A Ponte dos Amores cruza o córrego, ligando a Vila das Mercês ao campo de futebol do Esporte Clube Elite. Construída ao mesmo tempo da ferrovia, tinha o mesmo estilo e fora pintada com a mesma tinta de cor vermelha escura dos postes e das estruturas metálicas da estrada de ferro.

Atualmente, o negro da ferrugem cobre todas as partes metálicas. O piso, constituído de grossas peças de madeira de lei, aparafusadas na estrutura metálica, já está gasto, apresentando até rachadura e buracos, que ensejam cuidados aos que por ela passam. Através dos buracos, pode-se ver o riacho correndo lá embaixo, a uns dez metros de altura. Destinada apenas ao trânsito de pessoas a pé ou a cavalo, ou a alguma rês destinada ao matadouro, tem uma largura de apenas três metros. Protegida por corrimão também de metal, que, ao contrário das outras partes metálicas, apresenta-se liso e até brilhante em alguns pontos, devido ao intenso roçar de mão dos que por ela passam.

O Córrego Lava-pés corre de leste para oeste e as casas de Vila Mercês são as derradeiras habitações da cidade de Itaqueripe. Além da ponte, apenas o campo de futebol, cuja área se confunde com os pastos adjacentes. As últimas casas aglomeradas nas proximidades da ponte constituem a ”zona”, moradas das putas. O nome da ponte é, pois, uma homenagem a elas, praticantes da mais velha profissão do mundo..

— Dona Frida, tem um home morto debaixo da Ponte.

— Deixa de sê besta, Quinzim. Num fica espalhando mentira por aí, que é muito feio.

— Num tô mintindo não. Vem pra senhora vê. — O moço deformado e retardado faz um gesto de convite.

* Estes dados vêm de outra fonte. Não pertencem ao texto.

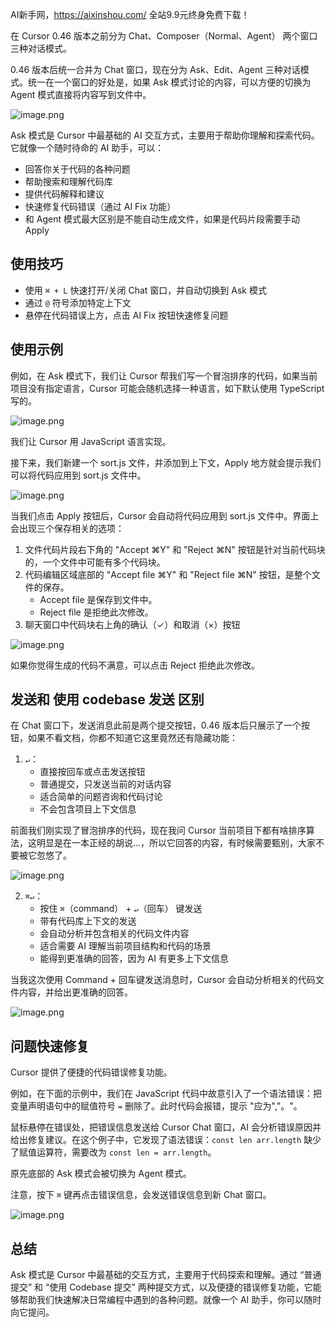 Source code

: AI新手网，https://aixinshou.com/  全站9.9元终身免费下载！

在 Cursor 0.46 版本之前分为 Chat、Composer（Normal、Agent） 两个窗口三种对话模式。

0.46 版本后统一合并为 Chat 窗口，现在分为 Ask、Edit、Agent 三种对话模式。统一在一个窗口的好处是，如果 Ask 模式讨论的内容，可以方便的切换为 Agent 模式直接将内容写到文件中。

![image.png](https://p3-juejin.byteimg.com/tos-cn-i-k3u1fbpfcp/e7e036fc531340bbb0c13f4c2b7dccb3~tplv-k3u1fbpfcp-jj-mark:1600:0:0:0:q75.jpg#?w=1032&h=572&s=53491&e=png&b=181818)

Ask 模式是 Cursor 中最基础的 AI 交互方式，主要用于帮助你理解和探索代码。它就像一个随时待命的 AI 助手，可以：

* 回答你关于代码的各种问题
* 帮助搜索和理解代码库
* 提供代码解释和建议
* 快速修复代码错误（通过 AI Fix 功能）
* 和 Agent 模式最大区别是不能自动生成文件，如果是代码片段需要手动 Apply

## 使用技巧

* 使用 `⌘ + L` 快速打开/关闭 Chat 窗口，并自动切换到 Ask 模式
* 通过 `@` 符号添加特定上下文
* 悬停在代码错误上方，点击 AI Fix 按钮快速修复问题

## 使用示例

例如，在 Ask 模式下，我们让 Cursor 帮我们写一个冒泡排序的代码，如果当前项目没有指定语言，Cursor 可能会随机选择一种语言，如下默认使用 TypeScript 写的。

![image.png](https://p9-juejin.byteimg.com/tos-cn-i-k3u1fbpfcp/1d21495f1d434537be7f31f9bedb1b15~tplv-k3u1fbpfcp-jj-mark:1600:0:0:0:q75.jpg#?w=784&h=966&s=129825&e=png&b=181818)

我们让 Cursor 用 JavaScript 语言实现。

接下来，我们新建一个 sort.js 文件，并添加到上下文，Apply 地方就会提示我们可以将代码应用到 sort.js 文件中。

![image.png](https://p9-juejin.byteimg.com/tos-cn-i-k3u1fbpfcp/001536bc03da4e948dd58459929fb74b~tplv-k3u1fbpfcp-jj-mark:1600:0:0:0:q75.jpg#?w=1582&h=795&s=103331&e=png&b=181818)

当我们点击 Apply 按钮后，Cursor 会自动将代码应用到 sort.js 文件中。界面上会出现三个保存相关的选项：

1. 文件代码片段右下角的 "Accept ⌘Y" 和 "Reject ⌘N" 按钮是针对当前代码块的，一个文件中可能有多个代码块。
2. 代码编辑区域底部的 "Accept file ⌘Y" 和 "Reject file ⌘N" 按钮，是整个文件的保存。
   * Accept file 是保存到文件中。
   * Reject file 是拒绝此次修改。
3. 聊天窗口中代码块右上角的确认（✓）和取消（×）按钮

![image.png](https://p9-juejin.byteimg.com/tos-cn-i-k3u1fbpfcp/5f69f34c0c144cb198dd3ada1547559f~tplv-k3u1fbpfcp-jj-mark:1600:0:0:0:q75.jpg#?w=1585&h=1037&s=229747&e=png&b=181818)

如果你觉得生成的代码不满意，可以点击 Reject 拒绝此次修改。

## 发送和 使用 codebase 发送 区别

在 Chat 窗口下，发送消息此前是两个提交按钮，0.46 版本后只展示了一个按钮，如果不看文档，你都不知道它这里竟然还有隐藏功能：

1. `↵`：
   * 直接按回车或点击发送按钮
   * 普通提交，只发送当前的对话内容
   * 适合简单的问题咨询和代码讨论
   * 不会包含项目上下文信息

前面我们刚实现了冒泡排序的代码，现在我问 Cursor 当前项目下都有啥排序算法，这明显是在一本正经的胡说...，所以它回答的内容，有时候需要甄别，大家不要被它忽悠了。

![image.png](https://p1-juejin.byteimg.com/tos-cn-i-k3u1fbpfcp/6659c3c8034648da9f58ad43b29c4244~tplv-k3u1fbpfcp-jj-mark:1600:0:0:0:q75.jpg#?w=1573&h=817&s=200656&e=png&b=181818)

2. `⌘↵`：
   * 按住 `⌘`（command） + `↵`（回车） 键发送
   * 带有代码库上下文的发送
   * 会自动分析并包含相关的代码文件内容
   * 适合需要 AI 理解当前项目结构和代码的场景
   * 能得到更准确的回答，因为 AI 有更多上下文信息

当我这次使用 Command + 回车键发送消息时，Cursor 会自动分析相关的代码文件内容，并给出更准确的回答。

![image.png](https://p6-juejin.byteimg.com/tos-cn-i-k3u1fbpfcp/0070cf53fef5415c86663240b95fabe0~tplv-k3u1fbpfcp-jj-mark:1600:0:0:0:q75.jpg#?w=1579&h=897&s=191145&e=png&b=171717)

## 问题快速修复

Cursor 提供了便捷的代码错误修复功能。

例如，在下面的示例中，我们在 JavaScript 代码中故意引入了一个语法错误：把变量声明语句中的赋值符号 `=` 删除了。此时代码会报错，提示 "应为","。"。

鼠标悬停在错误处，把错误信息发送给 Cursor Chat 窗口，AI 会分析错误原因并给出修复建议。在这个例子中，它发现了语法错误：`const len arr.length` 缺少了赋值运算符，需要改为 `const len = arr.length`。

原先底部的 Ask 模式会被切换为 Agent 模式。

注意，按下 `⌘` 键再点击错误信息，会发送错误信息到新 Chat 窗口。

![image.png](https://p3-juejin.byteimg.com/tos-cn-i-k3u1fbpfcp/5a931a70eaab41f892287bf17c6b7999~tplv-k3u1fbpfcp-jj-mark:1600:0:0:0:q75.jpg#?w=1266&h=959&s=135021&e=png&b=191919)

## 总结

Ask 模式是 Cursor 中最基础的交互方式，主要用于代码探索和理解。通过 “普通提交” 和 “使用 Codebase 提交” 两种提交方式，以及便捷的错误修复功能，它能够帮助我们快速解决日常编程中遇到的各种问题。就像一个 AI 助手，你可以随时向它提问。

Alarmada, a dona da Pensão da Alemã desce os degraus da casa e segue o mentecapto.É segunda-feira pela manhã, a mulher ainda está sonolenta, pois o movimento da noite anterior se estendera até de madrugada. Apenas cinqüenta metros separam sua casa da ponte, que ela faz com malevolência. Ao chegar à entrada da ponte pode ver o corpo. Trata-se, evidentemente, de um homem. De borco, está engastalhado em ramos e troncos velhos, na beira oposta do riacho. Observa que traja terno escuro e mais não dá pra ver, pois a água é escura de sujeira.

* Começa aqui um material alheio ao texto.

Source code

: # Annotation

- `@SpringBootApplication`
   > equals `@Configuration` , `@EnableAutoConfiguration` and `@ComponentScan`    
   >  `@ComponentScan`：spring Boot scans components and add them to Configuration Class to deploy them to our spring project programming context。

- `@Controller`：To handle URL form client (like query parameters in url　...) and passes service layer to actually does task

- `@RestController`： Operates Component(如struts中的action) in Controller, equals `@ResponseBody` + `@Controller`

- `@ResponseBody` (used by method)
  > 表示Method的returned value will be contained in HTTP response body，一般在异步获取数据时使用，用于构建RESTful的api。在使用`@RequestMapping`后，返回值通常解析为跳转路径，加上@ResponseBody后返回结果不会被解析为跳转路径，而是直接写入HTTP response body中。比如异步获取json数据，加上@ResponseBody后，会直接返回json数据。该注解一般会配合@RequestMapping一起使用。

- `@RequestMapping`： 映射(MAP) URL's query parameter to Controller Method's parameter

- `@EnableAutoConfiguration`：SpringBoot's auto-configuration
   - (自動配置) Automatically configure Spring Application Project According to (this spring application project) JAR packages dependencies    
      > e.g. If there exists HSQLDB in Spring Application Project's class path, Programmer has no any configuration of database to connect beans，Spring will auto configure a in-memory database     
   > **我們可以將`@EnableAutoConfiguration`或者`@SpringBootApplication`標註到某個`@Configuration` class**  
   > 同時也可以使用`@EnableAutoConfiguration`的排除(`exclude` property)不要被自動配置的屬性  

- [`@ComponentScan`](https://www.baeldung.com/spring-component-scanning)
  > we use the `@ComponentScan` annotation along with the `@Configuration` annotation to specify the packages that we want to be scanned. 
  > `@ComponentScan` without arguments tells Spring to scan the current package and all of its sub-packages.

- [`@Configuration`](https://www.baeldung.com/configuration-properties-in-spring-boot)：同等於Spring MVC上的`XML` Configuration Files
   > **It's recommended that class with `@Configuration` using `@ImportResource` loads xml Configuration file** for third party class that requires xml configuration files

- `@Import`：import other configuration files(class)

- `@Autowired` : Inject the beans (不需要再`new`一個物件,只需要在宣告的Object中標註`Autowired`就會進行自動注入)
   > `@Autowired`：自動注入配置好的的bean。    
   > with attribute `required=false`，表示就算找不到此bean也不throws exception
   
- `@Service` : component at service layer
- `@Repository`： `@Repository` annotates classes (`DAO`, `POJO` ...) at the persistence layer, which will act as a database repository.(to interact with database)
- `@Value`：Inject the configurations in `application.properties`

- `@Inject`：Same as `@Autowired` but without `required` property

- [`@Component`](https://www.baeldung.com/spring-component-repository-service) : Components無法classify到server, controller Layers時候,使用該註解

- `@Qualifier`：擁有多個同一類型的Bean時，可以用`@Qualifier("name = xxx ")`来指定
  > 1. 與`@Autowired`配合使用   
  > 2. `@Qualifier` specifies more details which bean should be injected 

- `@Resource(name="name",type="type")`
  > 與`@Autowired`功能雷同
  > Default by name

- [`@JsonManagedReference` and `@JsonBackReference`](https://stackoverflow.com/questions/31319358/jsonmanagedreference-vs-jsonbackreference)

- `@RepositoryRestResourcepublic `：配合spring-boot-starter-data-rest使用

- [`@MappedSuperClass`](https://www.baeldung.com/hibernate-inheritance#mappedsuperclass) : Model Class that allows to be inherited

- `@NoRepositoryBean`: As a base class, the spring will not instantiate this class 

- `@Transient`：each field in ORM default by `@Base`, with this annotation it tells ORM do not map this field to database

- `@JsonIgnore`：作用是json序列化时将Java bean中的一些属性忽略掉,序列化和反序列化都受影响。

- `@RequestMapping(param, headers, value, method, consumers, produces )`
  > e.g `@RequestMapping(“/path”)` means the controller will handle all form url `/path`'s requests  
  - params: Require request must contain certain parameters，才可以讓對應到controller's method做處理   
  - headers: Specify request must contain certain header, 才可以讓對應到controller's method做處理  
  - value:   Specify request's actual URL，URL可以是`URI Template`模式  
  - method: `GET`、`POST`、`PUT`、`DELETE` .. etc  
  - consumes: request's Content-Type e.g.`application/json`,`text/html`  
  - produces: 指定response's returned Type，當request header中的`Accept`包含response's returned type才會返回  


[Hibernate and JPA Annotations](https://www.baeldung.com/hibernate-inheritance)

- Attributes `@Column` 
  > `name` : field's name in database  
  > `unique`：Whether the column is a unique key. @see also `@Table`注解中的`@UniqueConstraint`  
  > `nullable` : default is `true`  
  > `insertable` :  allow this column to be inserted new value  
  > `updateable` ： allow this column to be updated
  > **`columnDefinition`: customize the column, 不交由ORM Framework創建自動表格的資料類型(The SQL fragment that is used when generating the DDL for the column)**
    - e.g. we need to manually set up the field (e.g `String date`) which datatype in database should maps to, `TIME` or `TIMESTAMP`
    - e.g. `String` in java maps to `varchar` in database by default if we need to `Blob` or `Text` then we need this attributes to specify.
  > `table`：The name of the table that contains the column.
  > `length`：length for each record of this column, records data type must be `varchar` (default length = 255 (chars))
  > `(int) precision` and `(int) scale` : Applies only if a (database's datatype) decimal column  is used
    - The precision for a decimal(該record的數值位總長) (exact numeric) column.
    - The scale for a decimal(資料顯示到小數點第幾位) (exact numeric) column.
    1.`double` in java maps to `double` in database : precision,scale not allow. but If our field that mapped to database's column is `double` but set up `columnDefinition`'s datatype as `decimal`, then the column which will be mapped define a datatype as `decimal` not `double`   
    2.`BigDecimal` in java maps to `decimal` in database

O Delegado Douglas Davante conversa com Tom Lima, companheiro de pescaria e de investigações. Tem a mesma idade de Davante, mas é um tipo completamente diferente: alto, muito magro, careca total e displicente nas maneiras e no modo de vestir. O delegado é elegante, estatura média, deve ter no máximo metro e oitenta. Cabelos grisalhos, sempre bem penteados. Usa ternos feitos sob encomenda no melhor alfaiate da cidade. Tranqüilo, a fala mansa, sempre pronunciando bem as palavras, como convém a uma pessoa investida de autoridade. A amizade dos dois vem dos bancos escolares e não foi interrompida nem mesmo quando Davante foi convocado para a guerra. Tom não pode fazer parte do contingente da FEB que fora combater na Itália. Conhecedor profundo da cidade e da região, da sua história e de seus habitantes, é um auxiliar precioso para Davante. Os dois fazem uma dupla, pois Tom, um bom vivant, campeão de sinuca, acompanha o delegado em quase todas as diligência policiais.

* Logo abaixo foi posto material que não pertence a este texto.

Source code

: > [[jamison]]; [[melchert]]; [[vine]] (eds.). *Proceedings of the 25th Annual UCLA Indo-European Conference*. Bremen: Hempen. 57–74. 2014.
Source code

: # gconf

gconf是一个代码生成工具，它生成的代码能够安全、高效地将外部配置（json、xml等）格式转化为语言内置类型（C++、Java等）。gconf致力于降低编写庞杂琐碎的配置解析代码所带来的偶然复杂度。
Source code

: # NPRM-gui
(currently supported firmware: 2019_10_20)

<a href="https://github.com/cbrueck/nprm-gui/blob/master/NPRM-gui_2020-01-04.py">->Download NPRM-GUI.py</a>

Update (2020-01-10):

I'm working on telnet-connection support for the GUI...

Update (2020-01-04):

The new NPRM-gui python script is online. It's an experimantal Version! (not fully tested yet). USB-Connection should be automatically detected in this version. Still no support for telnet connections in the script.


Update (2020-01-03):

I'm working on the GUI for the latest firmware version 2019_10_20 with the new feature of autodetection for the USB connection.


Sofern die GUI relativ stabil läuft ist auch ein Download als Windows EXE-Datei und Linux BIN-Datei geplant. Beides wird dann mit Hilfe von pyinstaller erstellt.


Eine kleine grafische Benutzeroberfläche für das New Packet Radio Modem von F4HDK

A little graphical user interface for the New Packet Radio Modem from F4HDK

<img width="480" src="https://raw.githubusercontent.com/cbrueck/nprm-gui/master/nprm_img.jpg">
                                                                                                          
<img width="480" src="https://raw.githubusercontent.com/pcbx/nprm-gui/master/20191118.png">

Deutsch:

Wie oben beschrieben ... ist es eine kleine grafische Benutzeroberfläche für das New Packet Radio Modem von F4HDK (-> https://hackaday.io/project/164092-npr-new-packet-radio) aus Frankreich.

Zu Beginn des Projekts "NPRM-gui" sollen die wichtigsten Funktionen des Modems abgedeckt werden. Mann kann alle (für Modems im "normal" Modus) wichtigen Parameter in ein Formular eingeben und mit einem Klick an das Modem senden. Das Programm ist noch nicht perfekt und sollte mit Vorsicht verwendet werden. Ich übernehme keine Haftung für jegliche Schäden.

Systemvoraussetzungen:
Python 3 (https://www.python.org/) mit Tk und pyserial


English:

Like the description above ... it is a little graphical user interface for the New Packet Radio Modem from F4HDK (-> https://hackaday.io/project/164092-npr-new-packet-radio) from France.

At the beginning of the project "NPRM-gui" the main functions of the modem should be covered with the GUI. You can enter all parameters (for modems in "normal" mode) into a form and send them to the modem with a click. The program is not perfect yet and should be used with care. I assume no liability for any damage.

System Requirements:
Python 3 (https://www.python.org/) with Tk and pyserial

— Sim, é o delegado Davante. — Atende ao telefone com tranqüilidade.

— Tem um homem morto debaixo da Ponte dos Amores — A voz é de mulher, anasalada, disfarçada, com certeza.

O delegado se apruma na cadeira.

— Quem está falando?

CLIC. O telefone é desligado.

Davante olha para o telefone, antes de recolocá-lo no lugar.

— Que foi? Pergunta Tom.

— Telefonema anônimo. Diz que tem um corpo debaixo da Ponte dos Amores

— Um trote?

— Sei lá. A voz estava disfarçada. Vamos lá ver.

Sobem no jipe, única viatura da delegacia. Dois soldados vão atrás. Davante dirige e Tom vai ao seu lado.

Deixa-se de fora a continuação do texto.